New York — When you swipe your credit card for everyday purchases like groceries or gasoline, you might be contributing more to airline profits than purchasing an actual flight. This is the surprising reality of the modern airline industry, where frequent flyer programs have become the most lucrative aspect of their business model.
Frequent flyer programs are no longer just perks for loyal travelers. They have transformed into a multi-billion-dollar revenue stream for airlines, fueled by lucrative deals with banks and credit card companies. These financial institutions purchase airline miles in bulk to reward their cardholders, creating a thriving ecosystem that supports airline profitability.

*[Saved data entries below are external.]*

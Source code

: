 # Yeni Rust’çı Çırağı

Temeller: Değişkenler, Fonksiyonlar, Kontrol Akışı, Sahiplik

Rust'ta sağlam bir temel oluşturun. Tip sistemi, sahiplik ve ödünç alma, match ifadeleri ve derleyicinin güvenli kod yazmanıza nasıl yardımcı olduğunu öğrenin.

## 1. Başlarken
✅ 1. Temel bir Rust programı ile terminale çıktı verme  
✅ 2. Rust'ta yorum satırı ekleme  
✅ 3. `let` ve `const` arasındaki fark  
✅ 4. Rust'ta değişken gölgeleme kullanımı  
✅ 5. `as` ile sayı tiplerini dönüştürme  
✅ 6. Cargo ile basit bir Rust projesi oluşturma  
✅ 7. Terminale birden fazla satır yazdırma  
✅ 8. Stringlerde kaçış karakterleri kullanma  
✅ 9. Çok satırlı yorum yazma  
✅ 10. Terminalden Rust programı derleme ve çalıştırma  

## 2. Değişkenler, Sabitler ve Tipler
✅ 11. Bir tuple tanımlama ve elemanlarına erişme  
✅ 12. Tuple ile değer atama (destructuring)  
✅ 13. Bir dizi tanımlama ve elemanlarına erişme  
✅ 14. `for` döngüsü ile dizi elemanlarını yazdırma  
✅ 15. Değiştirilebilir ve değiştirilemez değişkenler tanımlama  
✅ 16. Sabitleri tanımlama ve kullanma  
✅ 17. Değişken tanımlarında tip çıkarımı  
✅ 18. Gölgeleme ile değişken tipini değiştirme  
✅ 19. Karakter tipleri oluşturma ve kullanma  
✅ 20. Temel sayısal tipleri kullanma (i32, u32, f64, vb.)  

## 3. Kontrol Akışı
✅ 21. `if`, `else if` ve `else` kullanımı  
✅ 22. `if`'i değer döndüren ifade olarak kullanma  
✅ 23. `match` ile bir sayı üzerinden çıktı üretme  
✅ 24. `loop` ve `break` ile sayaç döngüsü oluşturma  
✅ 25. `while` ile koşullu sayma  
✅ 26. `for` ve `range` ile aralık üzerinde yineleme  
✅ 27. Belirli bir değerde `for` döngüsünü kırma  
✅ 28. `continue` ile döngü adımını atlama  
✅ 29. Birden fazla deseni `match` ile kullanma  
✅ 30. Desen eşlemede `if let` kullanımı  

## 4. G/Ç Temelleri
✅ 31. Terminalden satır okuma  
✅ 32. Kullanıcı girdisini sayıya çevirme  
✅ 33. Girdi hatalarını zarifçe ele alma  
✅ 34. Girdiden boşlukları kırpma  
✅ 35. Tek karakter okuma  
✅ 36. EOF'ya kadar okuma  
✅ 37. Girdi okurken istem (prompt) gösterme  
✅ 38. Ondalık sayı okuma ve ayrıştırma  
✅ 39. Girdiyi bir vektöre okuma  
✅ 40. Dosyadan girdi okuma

For airlines, these programs offer a vital source of income. In fact, frequent flyer miles, which are bought and sold as a form of currency, have become so crucial that they now overshadow the revenue generated from ticket sales. In 2023 alone, Delta Air Lines received a staggering $6.8 billion from its co-branded Delta American Express card. American Airlines followed closely with $5.2 billion in revenue from its co-branded credit card programs and partnerships, while United Airlines generated $3.2 billion in similar deals.
These numbers highlight a simple fact: airlines today rely heavily on their frequent flyer programs to remain profitable. The adjusted earnings for major carriers like Delta, American, and United were $4 billion, $1.9 billion, and $3.3 billion, respectively, last year. With such figures, it becomes clear why these loyalty programs are indispensable to the survival of the industry.
“Frequent flyer programs are the lifeblood of the airlines,” says Zach Griff, senior aviation reporter at The Points Guy. “Without them, airlines would struggle to stay in business.”
However, the revenue airlines earn from selling miles to credit card companies is not pure profit. Eventually, airlines must fulfill those miles by offering flights to customers, though the profit margin on this is remarkably high—about 50%, according to Tom Fitzgerald, an airline analyst at TD Cowen.
“In an industry where profit margins in the high single digits are considered exceptional, a 50% margin is massive,” Fitzgerald explained.
Government Scrutiny and Legislative Action The growing significance of frequent flyer programs hasn’t gone unnoticed by regulators. On Thursday, the Department of Transportation (DOT) announced an investigation into these programs, with the goal of ensuring fair treatment for consumers. Transportation Secretary Pete Buttigieg stated that frequent flyer miles and credit card rewards have become a significant part of the U.S. economy, with many Americans viewing their rewards points as an extension of their savings.
“These programs bring real value to consumers,” Buttigieg said. “But unlike traditional savings accounts, these rewards are controlled by companies that can change their value at any time. Our goal is to ensure transparency and fairness.”
Congress has also taken note. Lawmakers have considered imposing caps on the fees that credit card companies charge merchants for processing payments. Such legislation could significantly impact the rewards ecosystem, as it would limit how much credit card issuers can pay airlines for miles. United CEO Scott Kirby has warned that if such legislation passes, it “would kill rewards programs. They would not exist anymore.”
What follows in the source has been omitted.